A.L.: You describe your sculptures as social objects. Could you tell us more about it?

 

B.M.: I started working on my latest sculptures with the soft parts of found furniture. What fascinated me about these objects is their ability to memorise and carry traces of intimate contact that we have with them throughout our lives. Beds and sofas are sites of reclusion, they are the physical supports for privacy from the outside world, they are a place of birth, rest, illness, and death but also a site of intimacy between individuals.  The intimacy that I am addressing in my current work is always temporary, often discarded or psychologically recycled, which is something that often characterises a digitally hyperconnected and corporeally disconnected society.

 

 

I found the memory of these objects to be important in this current context and I wanted to draw a parallel between the memory of the object-support and object-body. When I start sculpting I am always trying to recall and recreate a corporal sensation, so body memory becomes the main site for producing the sculptures. Body memory is a place from which we draw a lot of our own social gestures from: mannerisms, behaviours, assumed postures in the process of interacting with others and constructing our identities through a performance of self. So my aim as a sculptor is to bring this object into play and explore their potential as articulations or extensions of a social body.

 

 

A.L.:Some of them are strung by ropes or blocked in structures. Are they the reflection of a social oppression?

 

B.M.:Social oppression is a very complex issue, rooted in a predominantly patriarchal, white supremacist, classist, heteronormative society, in which a person can be discriminated against according to their gender, ethnicity, social-political and economic background.
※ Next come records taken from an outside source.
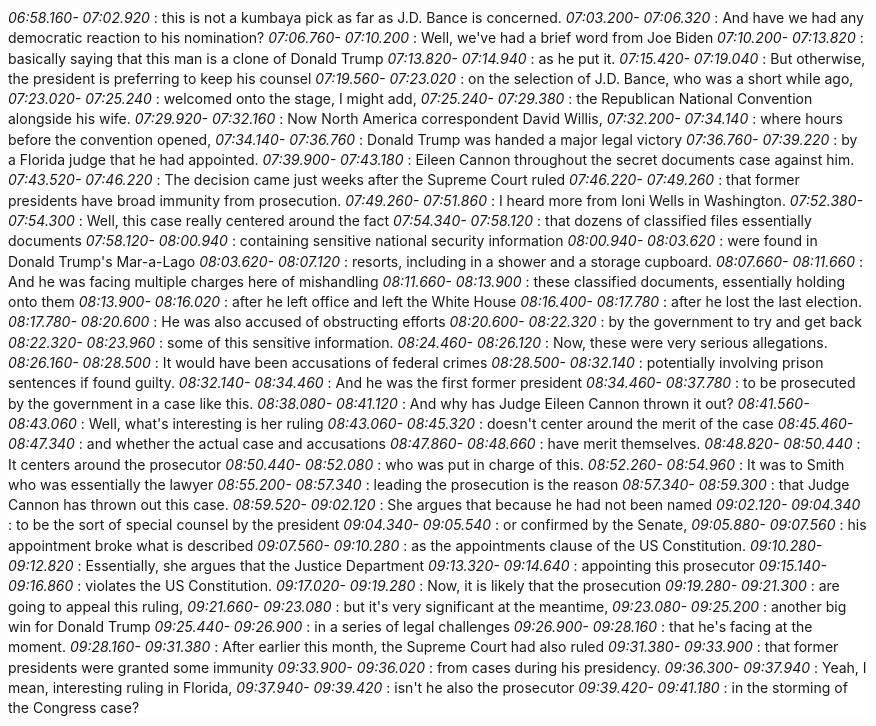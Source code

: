 *06:58.160- 07:02.920* :  this is not a kumbaya pick as far as J.D. Bance is concerned.
*07:03.200- 07:06.320* :  And have we had any democratic reaction to his nomination?
*07:06.760- 07:10.200* :  Well, we've had a brief word from Joe Biden
*07:10.200- 07:13.820* :  basically saying that this man is a clone of Donald Trump
*07:13.820- 07:14.940* :  as he put it.
*07:15.420- 07:19.040* :  But otherwise, the president is preferring to keep his counsel
*07:19.560- 07:23.020* :  on the selection of J.D. Bance, who was a short while ago,
*07:23.020- 07:25.240* :  welcomed onto the stage, I might add,
*07:25.240- 07:29.380* :  the Republican National Convention alongside his wife.
*07:29.920- 07:32.160* :  Now North America correspondent David Willis,
*07:32.200- 07:34.140* :  where hours before the convention opened,
*07:34.140- 07:36.760* :  Donald Trump was handed a major legal victory
*07:36.760- 07:39.220* :  by a Florida judge that he had appointed.
*07:39.900- 07:43.180* :  Eileen Cannon throughout the secret documents case against him.
*07:43.520- 07:46.220* :  The decision came just weeks after the Supreme Court ruled
*07:46.220- 07:49.260* :  that former presidents have broad immunity from prosecution.
*07:49.260- 07:51.860* :  I heard more from Ioni Wells in Washington.
*07:52.380- 07:54.300* :  Well, this case really centered around the fact
*07:54.340- 07:58.120* :  that dozens of classified files essentially documents
*07:58.120- 08:00.940* :  containing sensitive national security information
*08:00.940- 08:03.620* :  were found in Donald Trump's Mar-a-Lago
*08:03.620- 08:07.120* :  resorts, including in a shower and a storage cupboard.
*08:07.660- 08:11.660* :  And he was facing multiple charges here of mishandling
*08:11.660- 08:13.900* :  these classified documents, essentially holding onto them
*08:13.900- 08:16.020* :  after he left office and left the White House
*08:16.400- 08:17.780* :  after he lost the last election.
*08:17.780- 08:20.600* :  He was also accused of obstructing efforts
*08:20.600- 08:22.320* :  by the government to try and get back
*08:22.320- 08:23.960* :  some of this sensitive information.
*08:24.460- 08:26.120* :  Now, these were very serious allegations.
*08:26.160- 08:28.500* :  It would have been accusations of federal crimes
*08:28.500- 08:32.140* :  potentially involving prison sentences if found guilty.
*08:32.140- 08:34.460* :  And he was the first former president
*08:34.460- 08:37.780* :  to be prosecuted by the government in a case like this.
*08:38.080- 08:41.120* :  And why has Judge Eileen Cannon thrown it out?
*08:41.560- 08:43.060* :  Well, what's interesting is her ruling
*08:43.060- 08:45.320* :  doesn't center around the merit of the case
*08:45.460- 08:47.340* :  and whether the actual case and accusations
*08:47.860- 08:48.660* :  have merit themselves.
*08:48.820- 08:50.440* :  It centers around the prosecutor
*08:50.440- 08:52.080* :  who was put in charge of this.
*08:52.260- 08:54.960* :  It was to Smith who was essentially the lawyer
*08:55.200- 08:57.340* :  leading the prosecution is the reason
*08:57.340- 08:59.300* :  that Judge Cannon has thrown out this case.
*08:59.520- 09:02.120* :  She argues that because he had not been named
*09:02.120- 09:04.340* :  to be the sort of special counsel by the president
*09:04.340- 09:05.540* :  or confirmed by the Senate,
*09:05.880- 09:07.560* :  his appointment broke what is described
*09:07.560- 09:10.280* :  as the appointments clause of the US Constitution.
*09:10.280- 09:12.820* :  Essentially, she argues that the Justice Department
*09:13.320- 09:14.640* :  appointing this prosecutor
*09:15.140- 09:16.860* :  violates the US Constitution.
*09:17.020- 09:19.280* :  Now, it is likely that the prosecution
*09:19.280- 09:21.300* :  are going to appeal this ruling,
*09:21.660- 09:23.080* :  but it's very significant at the meantime,
*09:23.080- 09:25.200* :  another big win for Donald Trump
*09:25.440- 09:26.900* :  in a series of legal challenges
*09:26.900- 09:28.160* :  that he's facing at the moment.
*09:28.160- 09:31.380* :  After earlier this month, the Supreme Court had also ruled
*09:31.380- 09:33.900* :  that former presidents were granted some immunity
*09:33.900- 09:36.020* :  from cases during his presidency.
*09:36.300- 09:37.940* :  Yeah, I mean, interesting ruling in Florida,
*09:37.940- 09:39.420* :  isn't he also the prosecutor
*09:39.420- 09:41.180* :  in the storming of the Congress case?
I think what the ropes signify is more the process of psychological oppression that in the face of societal structures becomes located within the self. In a way what I am interested in is constructing a language of sculpture that expresses the psycho-sociological aspects of being contained in one’s own body. I am interested in both external and internal forces that hold the body in place in a socially and psychologically produced sense of selfhood and how this conditioning manifests in the ways the body relates to other bodies in a circuit of desire-repression-expression. This desire is related to belonging, to a place, to an identity, to the Other.

 

A.L.:What relationship do you have with architecture?

 

B.M.:Architecture is a way of constructing and organising space, and I am looking to apply this both in a material and conceptual way. I used to make large scale architectural installations, spaces designed for performances. These installations were acoustical sculptures, they amplified the voice of performers concealed within their structure. My later work is more focused on how sculpture can speak about the absence of a body, with the idea of architectural containment still there:  a gestural body that is seemingly soft and malleable contained by a hard shell, concrete, plaster and other materials used for architectural construction. I particularly like to use plaster, since it is often the interior shell of architectural space, encapsulating the body almost like an architectural womb.

 

I often start sculpting with shapes that respond directly to surrounding architecture, such as in the latest series I am currently working on at Montresso Foundation in Marrakech. The geometric volumes that come from separations, supports, openings and closures in architectural space (doorways, corners, columns), are twisted and bent, they slip, or stand almost-collapsed, tied to themselves to maintain posture. 

 

I am interested in architecture not only in its role as a container and concealer of bodies, but also as a signifier of social norms and hierarchies of power. The amount of space one can afford to occupy has a profound influence on the construction of the internal space that we find ourselves confined in. What is expected of us in a specific public or private space, or within a socially constructed role dictates our behavior and contributes to our sense of self or self image. I am interested in the politics behind how bodies occupy space, and how sculpture can bring out these politics of occupation. 

 

Ultimately for this purpose I am hoping to be making installations and sculptures for public spaces where the dialogue between the audience and the artwork is not mediated by an institution.

 

A.L.:For me something very choreographic is revealed from the dialogue between your sculptures. Each of them seems to respond to the others by movement. Through personification, do you attempt to create a performative language?

 

B.M.:The sculptures are still, but they are caught in a phase of movement. This movement often renders them anthropomorphic, since I want them to act as bodies would . I twist and stretch them to the very limit of their ductility and stop at a moment when there’s a kind of momentum and the sculpture starts ‘talking back’. In a way I want them to perform a certain sensation, such as the feeling of being heavy and being pulled inwards by gravity, and in the process of choreographing this movement I allow the material to do what it can, and to guide me in the decisions. So yes, definitely this exchange becomes performative, just as the way we are socially is a performance of self, each moment shifting in character and tone.

 

The sculptures I install in one space relate to each other too. For example in the Outside Belongings series produced at Third Base Residency in Lisbon, all the shapes derived from a double bed, that was cut up and dispersed in space, symbolising the separation of two bodies that once shared the same bed. What remains is the memory of the intimacy once lived and now embodied and performed by the sculptures.

 

Movement is very important for me for other reasons too. I think any structure, be it societal, psychological or even architectural is never completely static. There is always a dynamic capacity for movement and change, and this is the potential the all of us carry as social beings in contact with the real physical world.